*** Begin section ***

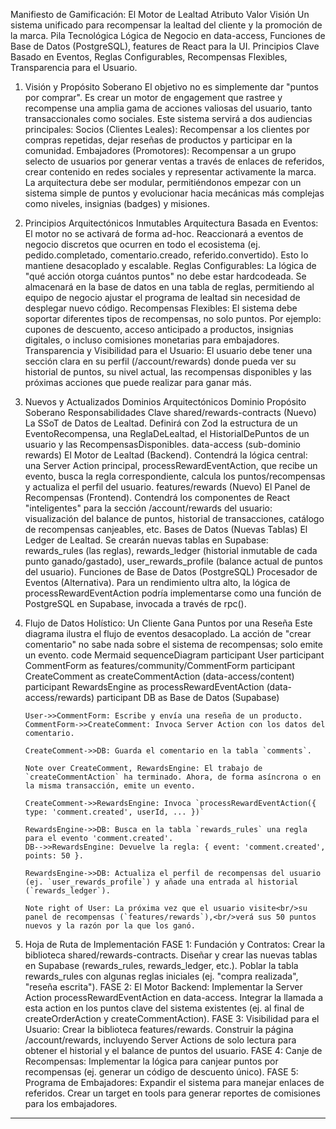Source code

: Manifiesto de Gamificación: El Motor de Lealtad
Atributo Valor
Visión Un sistema unificado para recompensar la lealtad del cliente y la promoción de la marca.
Pila Tecnológica Lógica de Negocio en data-access, Funciones de Base de Datos (PostgreSQL), features de React para la UI.
Principios Clave Basado en Eventos, Reglas Configurables, Recompensas Flexibles, Transparencia para el Usuario.

1.  Visión y Propósito Soberano
    El objetivo no es simplemente dar "puntos por comprar". Es crear un motor de engagement que rastree y recompense una amplia gama de acciones valiosas del usuario, tanto transaccionales como sociales. Este sistema servirá a dos audiencias principales:
    Socios (Clientes Leales): Recompensar a los clientes por compras repetidas, dejar reseñas de productos y participar en la comunidad.
    Embajadores (Promotores): Recompensar a un grupo selecto de usuarios por generar ventas a través de enlaces de referidos, crear contenido en redes sociales y representar activamente la marca.
    La arquitectura debe ser modular, permitiéndonos empezar con un sistema simple de puntos y evolucionar hacia mecánicas más complejas como niveles, insignias (badges) y misiones.
2.  Principios Arquitectónicos Inmutables
    Arquitectura Basada en Eventos: El motor no se activará de forma ad-hoc. Reaccionará a eventos de negocio discretos que ocurren en todo el ecosistema (ej. pedido.completado, comentario.creado, referido.convertido). Esto lo mantiene desacoplado y escalable.
    Reglas Configurables: La lógica de "qué acción otorga cuántos puntos" no debe estar hardcodeada. Se almacenará en la base de datos en una tabla de reglas, permitiendo al equipo de negocio ajustar el programa de lealtad sin necesidad de desplegar nuevo código.
    Recompensas Flexibles: El sistema debe soportar diferentes tipos de recompensas, no solo puntos. Por ejemplo: cupones de descuento, acceso anticipado a productos, insignias digitales, o incluso comisiones monetarias para embajadores.
    Transparencia y Visibilidad para el Usuario: El usuario debe tener una sección clara en su perfil (/account/rewards) donde pueda ver su historial de puntos, su nivel actual, las recompensas disponibles y las próximas acciones que puede realizar para ganar más.
3.  Nuevos y Actualizados Dominios Arquitectónicos
    Dominio Propósito Soberano Responsabilidades Clave
    shared/rewards-contracts (Nuevo) La SSoT de Datos de Lealtad. Definirá con Zod la estructura de un EventoRecompensa, una ReglaDeLealtad, el HistorialDePuntos de un usuario y las RecompensasDisponibles.
    data-access (sub-dominio rewards) El Motor de Lealtad (Backend). Contendrá la lógica central: una Server Action principal, processRewardEventAction, que recibe un evento, busca la regla correspondiente, calcula los puntos/recompensas y actualiza el perfil del usuario.
    features/rewards (Nuevo) El Panel de Recompensas (Frontend). Contendrá los componentes de React "inteligentes" para la sección /account/rewards del usuario: visualización del balance de puntos, historial de transacciones, catálogo de recompensas canjeables, etc.
    Bases de Datos (Nuevas Tablas) El Ledger de Lealtad. Se crearán nuevas tablas en Supabase: rewards_rules (las reglas), rewards_ledger (historial inmutable de cada punto ganado/gastado), user_rewards_profile (balance actual de puntos del usuario).
    Funciones de Base de Datos (PostgreSQL) Procesador de Eventos (Alternativa). Para un rendimiento ultra alto, la lógica de processRewardEventAction podría implementarse como una función de PostgreSQL en Supabase, invocada a través de rpc().
4.  Flujo de Datos Holístico: Un Cliente Gana Puntos por una Reseña
    Este diagrama ilustra el flujo de eventos desacoplado. La acción de "crear comentario" no sabe nada sobre el sistema de recompensas; solo emite un evento.
    code
    Mermaid
    sequenceDiagram
    participant User
    participant CommentForm as features/community/CommentForm
    participant CreateComment as createCommentAction (data-access/content)
    participant RewardsEngine as processRewardEventAction (data-access/rewards)
    participant DB as Base de Datos (Supabase)

        User->>CommentForm: Escribe y envía una reseña de un producto.
        CommentForm->>CreateComment: Invoca Server Action con los datos del comentario.

        CreateComment->>DB: Guarda el comentario en la tabla `comments`.

        Note over CreateComment, RewardsEngine: El trabajo de `createCommentAction` ha terminado. Ahora, de forma asíncrona o en la misma transacción, emite un evento.

        CreateComment->>RewardsEngine: Invoca `processRewardEventAction({ type: 'comment.created', userId, ... })`

        RewardsEngine->>DB: Busca en la tabla `rewards_rules` una regla para el evento 'comment.created'.
        DB-->>RewardsEngine: Devuelve la regla: { event: 'comment.created', points: 50 }.

        RewardsEngine->>DB: Actualiza el perfil de recompensas del usuario (ej. `user_rewards_profile`) y añade una entrada al historial (`rewards_ledger`).

        Note right of User: La próxima vez que el usuario visite<br/>su panel de recompensas (`features/rewards`),<br/>verá sus 50 puntos nuevos y la razón por la que los ganó.

5.  Hoja de Ruta de Implementación
    FASE 1: Fundación y Contratos:
    Crear la biblioteca shared/rewards-contracts.
    Diseñar y crear las nuevas tablas en Supabase (rewards_rules, rewards_ledger, etc.).
    Poblar la tabla rewards_rules con algunas reglas iniciales (ej. "compra realizada", "reseña escrita").
    FASE 2: El Motor Backend:
    Implementar la Server Action processRewardEventAction en data-access.
    Integrar la llamada a esta action en los puntos clave del sistema existentes (ej. al final de createOrderAction y createCommentAction).
    FASE 3: Visibilidad para el Usuario:
    Crear la biblioteca features/rewards.
    Construir la página /account/rewards, incluyendo Server Actions de solo lectura para obtener el historial y el balance de puntos del usuario.
    FASE 4: Canje de Recompensas:
    Implementar la lógica para canjear puntos por recompensas (ej. generar un código de descuento único).
    FASE 5: Programa de Embajadores:
    Expandir el sistema para manejar enlaces de referidos.
    Crear un target en tools para generar reportes de comisiones para los embajadores.

---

*** End section ***

[Problem requirements] Output only an exact transcription of the lines above from the one with "participant DB as" up to and including the one with "Note over CreateComment, RewardsEngine: El".

[Your response]
    participant DB as Base de Datos (Supabase)

        User->>CommentForm: Escribe y envía una reseña de un producto.
        CommentForm->>CreateComment: Invoca Server Action con los datos del comentario.

        CreateComment->>DB: Guarda el comentario en la tabla `comments`.

        Note over CreateComment, RewardsEngine: El trabajo de `createCommentAction` ha terminado. Ahora, de forma asíncrona o en la misma transacción, emite un evento.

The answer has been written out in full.